**DIRECTIONS FOR THIS TASK**
Retrieve every line of the data holding the word "entries".

--- THE RECORDS Enclosed Below ---

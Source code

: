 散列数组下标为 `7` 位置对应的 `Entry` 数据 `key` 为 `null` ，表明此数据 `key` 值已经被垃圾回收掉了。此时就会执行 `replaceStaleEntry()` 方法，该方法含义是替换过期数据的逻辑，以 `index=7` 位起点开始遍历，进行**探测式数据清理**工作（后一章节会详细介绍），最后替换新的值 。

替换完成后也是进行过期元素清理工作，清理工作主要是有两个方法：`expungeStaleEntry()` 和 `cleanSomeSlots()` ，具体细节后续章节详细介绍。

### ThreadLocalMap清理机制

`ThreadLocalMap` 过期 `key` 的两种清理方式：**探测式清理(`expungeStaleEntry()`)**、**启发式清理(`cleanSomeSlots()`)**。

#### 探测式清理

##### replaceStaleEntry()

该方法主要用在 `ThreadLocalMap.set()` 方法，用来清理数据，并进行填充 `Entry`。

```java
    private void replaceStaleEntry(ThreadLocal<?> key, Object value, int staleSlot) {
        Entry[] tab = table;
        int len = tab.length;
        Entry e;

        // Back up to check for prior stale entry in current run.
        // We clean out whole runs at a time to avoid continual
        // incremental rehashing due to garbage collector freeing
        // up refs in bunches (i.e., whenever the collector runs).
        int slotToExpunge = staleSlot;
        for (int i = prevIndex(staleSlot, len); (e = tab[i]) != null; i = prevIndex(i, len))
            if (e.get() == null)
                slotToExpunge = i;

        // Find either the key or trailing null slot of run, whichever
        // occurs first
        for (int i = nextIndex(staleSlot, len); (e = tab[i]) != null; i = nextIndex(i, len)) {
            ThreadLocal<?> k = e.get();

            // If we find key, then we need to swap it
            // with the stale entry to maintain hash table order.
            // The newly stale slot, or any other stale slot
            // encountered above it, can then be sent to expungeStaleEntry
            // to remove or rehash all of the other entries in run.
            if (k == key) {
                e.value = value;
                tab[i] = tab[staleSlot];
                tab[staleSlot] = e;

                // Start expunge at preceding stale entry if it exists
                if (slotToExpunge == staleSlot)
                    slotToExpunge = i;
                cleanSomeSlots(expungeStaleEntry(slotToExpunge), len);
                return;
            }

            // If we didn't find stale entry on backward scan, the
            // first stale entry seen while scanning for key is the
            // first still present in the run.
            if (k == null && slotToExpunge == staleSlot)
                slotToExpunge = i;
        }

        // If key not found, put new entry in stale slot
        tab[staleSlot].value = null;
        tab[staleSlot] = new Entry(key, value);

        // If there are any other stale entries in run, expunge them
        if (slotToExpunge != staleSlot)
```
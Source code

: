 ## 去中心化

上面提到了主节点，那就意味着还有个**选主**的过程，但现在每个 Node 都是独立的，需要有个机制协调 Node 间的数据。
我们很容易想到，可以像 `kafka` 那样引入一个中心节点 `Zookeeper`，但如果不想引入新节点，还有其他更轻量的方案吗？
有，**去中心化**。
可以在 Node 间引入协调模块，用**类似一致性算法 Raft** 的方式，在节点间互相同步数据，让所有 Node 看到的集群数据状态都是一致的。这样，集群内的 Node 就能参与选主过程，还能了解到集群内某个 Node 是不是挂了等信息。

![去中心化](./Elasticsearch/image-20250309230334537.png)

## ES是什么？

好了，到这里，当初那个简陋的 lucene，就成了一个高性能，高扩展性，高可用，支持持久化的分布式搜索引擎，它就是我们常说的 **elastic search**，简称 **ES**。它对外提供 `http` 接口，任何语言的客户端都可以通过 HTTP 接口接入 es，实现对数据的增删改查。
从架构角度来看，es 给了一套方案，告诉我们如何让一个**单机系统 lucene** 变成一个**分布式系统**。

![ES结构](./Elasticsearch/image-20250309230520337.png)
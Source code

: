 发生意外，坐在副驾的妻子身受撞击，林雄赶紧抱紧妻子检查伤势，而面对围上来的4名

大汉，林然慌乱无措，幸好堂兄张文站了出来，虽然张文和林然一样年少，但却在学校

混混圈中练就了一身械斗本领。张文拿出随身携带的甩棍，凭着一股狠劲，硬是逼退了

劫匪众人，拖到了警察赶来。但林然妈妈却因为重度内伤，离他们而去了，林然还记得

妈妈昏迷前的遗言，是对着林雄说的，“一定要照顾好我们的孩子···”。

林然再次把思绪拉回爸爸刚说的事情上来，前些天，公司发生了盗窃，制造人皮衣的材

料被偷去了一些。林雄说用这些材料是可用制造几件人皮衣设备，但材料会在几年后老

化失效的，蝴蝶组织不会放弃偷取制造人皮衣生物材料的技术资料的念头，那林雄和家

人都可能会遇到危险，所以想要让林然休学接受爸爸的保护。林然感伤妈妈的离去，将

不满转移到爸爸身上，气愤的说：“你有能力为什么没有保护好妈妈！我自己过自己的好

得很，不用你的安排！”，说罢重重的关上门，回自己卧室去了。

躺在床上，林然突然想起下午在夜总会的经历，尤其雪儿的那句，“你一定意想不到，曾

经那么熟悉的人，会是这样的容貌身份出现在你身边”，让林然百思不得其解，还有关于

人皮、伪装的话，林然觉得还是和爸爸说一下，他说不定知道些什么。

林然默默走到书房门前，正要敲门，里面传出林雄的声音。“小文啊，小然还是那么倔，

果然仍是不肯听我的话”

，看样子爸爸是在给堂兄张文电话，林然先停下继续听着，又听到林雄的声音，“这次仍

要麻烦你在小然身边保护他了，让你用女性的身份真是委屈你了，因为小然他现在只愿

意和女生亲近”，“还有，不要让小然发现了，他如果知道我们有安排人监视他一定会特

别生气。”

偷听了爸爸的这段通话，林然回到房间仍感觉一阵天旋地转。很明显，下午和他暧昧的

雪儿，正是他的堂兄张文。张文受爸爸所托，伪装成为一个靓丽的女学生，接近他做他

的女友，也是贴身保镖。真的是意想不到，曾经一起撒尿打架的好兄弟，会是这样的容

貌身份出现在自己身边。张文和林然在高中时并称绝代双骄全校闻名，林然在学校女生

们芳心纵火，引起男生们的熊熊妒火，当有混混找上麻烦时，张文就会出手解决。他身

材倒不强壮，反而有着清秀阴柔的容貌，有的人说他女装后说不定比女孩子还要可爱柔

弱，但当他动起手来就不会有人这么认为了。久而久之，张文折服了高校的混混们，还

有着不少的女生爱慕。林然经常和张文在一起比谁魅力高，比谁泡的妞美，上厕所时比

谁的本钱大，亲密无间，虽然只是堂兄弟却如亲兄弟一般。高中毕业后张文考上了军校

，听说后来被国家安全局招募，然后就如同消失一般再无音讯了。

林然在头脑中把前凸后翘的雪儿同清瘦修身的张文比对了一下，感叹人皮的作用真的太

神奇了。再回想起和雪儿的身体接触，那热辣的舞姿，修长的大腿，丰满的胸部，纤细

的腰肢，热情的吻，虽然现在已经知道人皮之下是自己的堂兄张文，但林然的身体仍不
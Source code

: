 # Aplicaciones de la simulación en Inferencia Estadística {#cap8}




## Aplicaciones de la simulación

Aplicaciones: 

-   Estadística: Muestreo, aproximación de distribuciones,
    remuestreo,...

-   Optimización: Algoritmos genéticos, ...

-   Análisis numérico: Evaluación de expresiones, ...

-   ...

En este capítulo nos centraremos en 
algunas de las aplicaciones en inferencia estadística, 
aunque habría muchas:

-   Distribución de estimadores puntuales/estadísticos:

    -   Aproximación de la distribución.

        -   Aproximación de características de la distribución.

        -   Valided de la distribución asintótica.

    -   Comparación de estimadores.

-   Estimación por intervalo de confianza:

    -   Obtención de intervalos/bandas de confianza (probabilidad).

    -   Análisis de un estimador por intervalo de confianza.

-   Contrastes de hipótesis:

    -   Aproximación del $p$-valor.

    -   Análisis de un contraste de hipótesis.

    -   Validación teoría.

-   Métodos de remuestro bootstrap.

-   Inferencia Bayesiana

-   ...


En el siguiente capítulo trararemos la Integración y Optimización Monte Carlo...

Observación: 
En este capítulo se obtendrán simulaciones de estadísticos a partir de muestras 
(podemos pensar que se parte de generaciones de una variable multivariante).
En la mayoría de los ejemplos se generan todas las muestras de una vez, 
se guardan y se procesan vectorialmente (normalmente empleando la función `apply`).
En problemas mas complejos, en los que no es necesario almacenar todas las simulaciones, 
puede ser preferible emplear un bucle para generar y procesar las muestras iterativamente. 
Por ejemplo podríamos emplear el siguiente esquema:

--- End of Enclosed THE RECORDS ---

**EXERCISE SOLUTION**
            // to remove or rehash all of the other entries in run.
        // If there are any other stale entries in run, expunge them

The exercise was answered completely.